10 stars 1 forks source link

NCBI Taxonomy #1

Open sherlock0088 opened 1 year ago

sherlock0088 commented 1 year ago

Hi,

I tried to run this command with block size 1M from wiki: parallel -k --pipepart -a prot.accession2taxid --block 100M fgrep -F -f RVDB-prot.id.txt | cut -f 2,3 > RVDB-prot.taxonId.txt

Then I got a message" grep: memory exhausted

Just wondering if you have a solution for this issue. Our workstation only have 128G memory.

Best, Yupeng

xhu556 commented 1 year ago

The "parallel" is used to speed up the process. I think you can ignore parallel. But it will take a long time. Try this

fgrep prot.accession2taxid -F -f RVDB-prot.id.txt | cut -f 2,3 > RVDB-prot.taxonId.txt

If you still have the same problem, please let me know. I can write a script for you.

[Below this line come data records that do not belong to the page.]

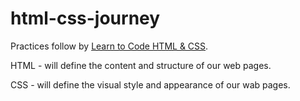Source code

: # html-css-journey
Practices follow by [Learn to Code HTML & CSS](https://learn.shayhowe.com/html-css/).

HTML - will define the content and structure of our web pages.

CSS - will define the visual style and appearance of our wab pages.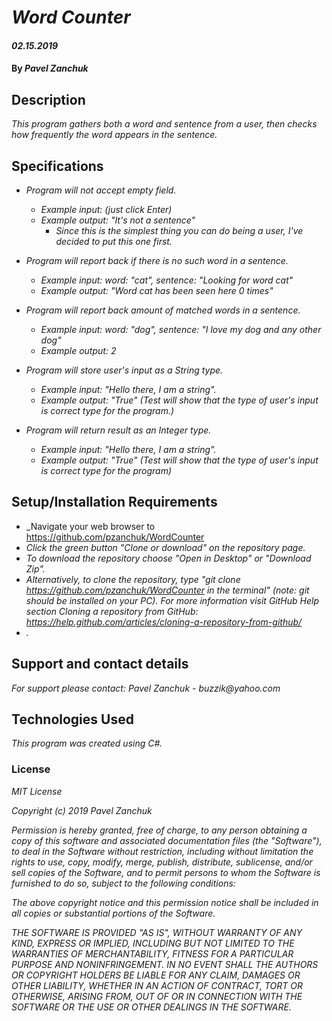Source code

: # _Word Counter_

#### _02.15.2019_

#### By _**Pavel Zanchuk**_

## Description

_This program gathers both a word and sentence from a user, then checks how frequently the word appears in the sentence._

## Specifications

* _Program will not accept empty field._
  * _Example input: (just click Enter)_
  * _Example output: "It's not a sentence"_
    * _Since this is the simplest thing you can do being a user, I've decided to put this one first._

* _Program will report back if there is no such word in a sentence._
  * _Example input: word: "cat", sentence: "Looking for word cat"_
  * _Example output: "Word cat has been seen here 0 times"_

* _Program will report back amount of matched words in a sentence._
  * _Example input: word: "dog", sentence: "I love my dog and any other dog"_
  * _Example output: 2_

* _Program will store user's input as a String type._
  * _Example input: "Hello there, I am a string"._
  * _Example output: "True" (Test will show that the type of user's input is correct type for the program.)_

* _Program will return result as an Integer type._
  * _Example input: "Hello there, I am a string"._
  * _Example output: "True" (Test will show that the type of user's input is correct type for the program)_


## Setup/Installation Requirements
* _Navigate your web browser to https://github.com/pzanchuk/WordCounter
* _Click the green button "Clone or download" on the repository page._
* _To download the repository choose "Open in Desktop" or "Download Zip"._
* _Alternatively, to clone the repository, type "git clone https://github.com/pzanchuk/WordCounter in the terminal" (note: git should be installed on your PC).  For more information visit GitHub Help section Cloning a repository from GitHub:
https://help.github.com/articles/cloning-a-repository-from-github/_
* _._

## Support and contact details

_For support please contact:_
 _Pavel Zanchuk - buzzik@yahoo.com_

## Technologies Used

_This program was created using C#._

### License

*MIT License*

*Copyright (c) 2019 Pavel Zanchuk*

*Permission is hereby granted, free of charge, to any person obtaining a copy of this software and associated documentation files (the "Software"), to deal in the Software without restriction, including without limitation the rights to use, copy, modify, merge, publish, distribute, sublicense, and/or sell copies of the Software, and to permit persons to whom the Software is furnished to do so, subject to the following conditions:*

*The above copyright notice and this permission notice shall be included in all copies or substantial portions of the Software.*

*THE SOFTWARE IS PROVIDED "AS IS", WITHOUT WARRANTY OF ANY KIND, EXPRESS OR IMPLIED, INCLUDING BUT NOT LIMITED TO THE WARRANTIES OF MERCHANTABILITY, FITNESS FOR A PARTICULAR PURPOSE AND NONINFRINGEMENT. IN NO EVENT SHALL THE AUTHORS OR COPYRIGHT HOLDERS BE LIABLE FOR ANY CLAIM, DAMAGES OR OTHER LIABILITY, WHETHER IN AN ACTION OF CONTRACT, TORT OR OTHERWISE, ARISING FROM, OUT OF OR IN CONNECTION WITH THE SOFTWARE OR THE USE OR OTHER DEALINGS IN THE SOFTWARE.*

sherlock0088 commented 1 year ago

Hi,

Thanks for quick reply.

New code worked fine.

Here is one more issue. When I ran with Docker, I got some error message. Here I attach the log file. I have double checked the files mentioned in runDocker.sh are in the directories I give as input in the runDocker.sh.

docker.log runDocker.txt

Best, Yupeng

xhu556 commented 1 year ago

Please pull our new docker image "healthyplant/phytopipe" and follow the steps in Issue "Kaiju segmentation fault in Docker image" to test Kaiju. I'm afraid that's caused by your small computer memory (128G) .